**Task brief**
Keep the wording of each record exactly the same when you repeat it, and leave out pictures.

**Exercise material**
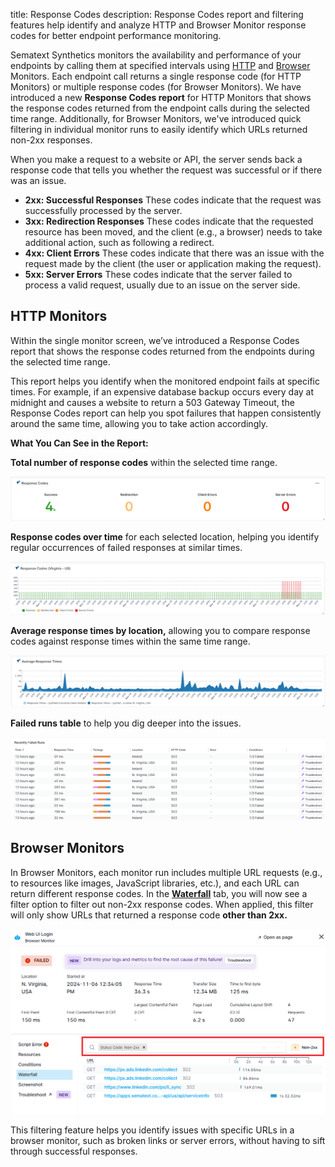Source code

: title: Response Codes
description: Response Codes report and filtering features help identify and analyze HTTP and Browser Monitor response codes for better endpoint performance monitoring.

Sematext Synthetics monitors the availability and performance of your endpoints by calling them at specified intervals using [HTTP](https://sematext.com/docs/synthetics/http-monitor/) and [Browser](https://sematext.com/docs/synthetics/browser-monitor/) Monitors. Each endpoint call returns a single response code (for HTTP Monitors) or multiple response codes (for Browser Monitors). We have introduced a new **Response Codes report** for HTTP Monitors that shows the response codes returned from the endpoint calls during the selected time range. Additionally, for Browser Monitors, we've introduced quick filtering in individual monitor runs to easily identify which URLs returned non-2xx responses.

When you make a request to a website or API, the server sends back a response code that tells you whether the request was successful or if there was an issue.

- **2xx: Successful Responses**
These codes indicate that the request was successfully processed by the server.
- **3xx: Redirection Responses**
These codes indicate that the requested resource has been moved, and the client (e.g., a browser) needs to take additional action, such as following a redirect.
- **4xx: Client Errors**
These codes indicate that there was an issue with the request made by the client (the user or application making the request).
- **5xx: Server Errors**
These codes indicate that the server failed to process a valid request, usually due to an issue on the server side.

## HTTP Monitors

Within the single monitor screen, we’ve introduced a Response Codes report that shows the response codes returned from the endpoints during the selected time range.

This report helps you identify when the monitored endpoint fails at specific times. For example, if an expensive database backup occurs every day at midnight and causes a website to return a 503 Gateway Timeout, the Response Codes report can help you spot failures that happen consistently around the same time, allowing you to take action accordingly.

**What You Can See in the Report:**

**Total number of response codes** within the selected time range.

![Response Codes Numeric Component](../images/synthetics/response-codes-nc.png)

**Response codes over time** for each selected location, helping you identify regular occurrences of failed responses at similar times.

![Response Codes TimeSeries](../images/synthetics/response-codes-locations-timeseries.png)

**Average response times by location,** allowing you to compare response codes against response times within the same time range.

![Response Codes Response Times](../images/synthetics/response-codes-response-times.png)

**Failed runs table** to help you dig deeper into the issues.

![Response Codes Failed Runs](../images/synthetics/response-codes-failed-runs.png)

## Browser Monitors

In Browser Monitors, each monitor run includes multiple URL requests (e.g., to resources like images, JavaScript libraries, etc.), and each URL can return different response codes. In the [**Waterfall**](https://sematext.com/docs/synthetics/browser-monitor/#waterfall-chart) tab, you will now see a filter option to filter out non-2xx response codes. When applied, this filter will only show URLs that returned a response code **other than 2xx.**

![Response Codes Browser Monitor](../images/synthetics/response-codes-bm-waterfall.png)

This filtering feature helps you identify issues with specific URLs in a browser monitor, such as broken links or server errors, without having to sift through successful responses.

**Solution to this task**
Source code

: title: Response Codes
description: Response Codes report and filtering features help identify and analyze HTTP and Browser Monitor response codes for better endpoint performance monitoring.

Sematext Synthetics monitors the availability and performance of your endpoints by calling them at specified intervals using [HTTP](https://sematext.com/docs/synthetics/http-monitor/) and [Browser](https://sematext.com/docs/synthetics/browser-monitor/) Monitors. Each endpoint call returns a single response code (for HTTP Monitors) or multiple response codes (for Browser Monitors). We have introduced a new **Response Codes report** for HTTP Monitors that shows the response codes returned from the endpoint calls during the selected time range. Additionally, for Browser Monitors, we've introduced quick filtering in individual monitor runs to easily identify which URLs returned non-2xx responses.

When you make a request to a website or API, the server sends back a response code that tells you whether the request was successful or if there was an issue.

- **2xx: Successful Responses**
These codes indicate that the request was successfully processed by the server.
- **3xx: Redirection Responses**
These codes indicate that the requested resource has been moved, and the client (e.g., a browser) needs to take additional action, such as following a redirect.
- **4xx: Client Errors**
These codes indicate that there was an issue with the request made by the client (the user or application making the request).
- **5xx: Server Errors**
These codes indicate that the server failed to process a valid request, usually due to an issue on the server side.

## HTTP Monitors

Within the single monitor screen, we’ve introduced a Response Codes report that shows the response codes returned from the endpoints during the selected time range.

This report helps you identify when the monitored endpoint fails at specific times. For example, if an expensive database backup occurs every day at midnight and causes a website to return a 503 Gateway Timeout, the Response Codes report can help you spot failures that happen consistently around the same time, allowing you to take action accordingly.

**What You Can See in the Report:**

**Total number of response codes** within the selected time range.

![Response Codes Numeric Component](../images/synthetics/response-codes-nc.png)

**Response codes over time** for each selected location, helping you identify regular occurrences of failed responses at similar times.

![Response Codes TimeSeries](../images/synthetics/response-codes-locations-timeseries.png)

**Average response times by location,** allowing you to compare response codes against response times within the same time range.

![Response Codes Response Times](../images/synthetics/response-codes-response-times.png)

**Failed runs table** to help you dig deeper into the issues.

![Response Codes Failed Runs](../images/synthetics/response-codes-failed-runs.png)

## Browser Monitors

In Browser Monitors, each monitor run includes multiple URL requests (e.g., to resources like images, JavaScript libraries, etc.), and each URL can return different response codes. In the [**Waterfall**](https://sematext.com/docs/synthetics/browser-monitor/#waterfall-chart) tab, you will now see a filter option to filter out non-2xx response codes. When applied, this filter will only show URLs that returned a response code **other than 2xx.**

![Response Codes Browser Monitor](../images/synthetics/response-codes-bm-waterfall.png)

This filtering feature helps you identify issues with specific URLs in a browser monitor, such as broken links or server errors, without having to sift through successful responses.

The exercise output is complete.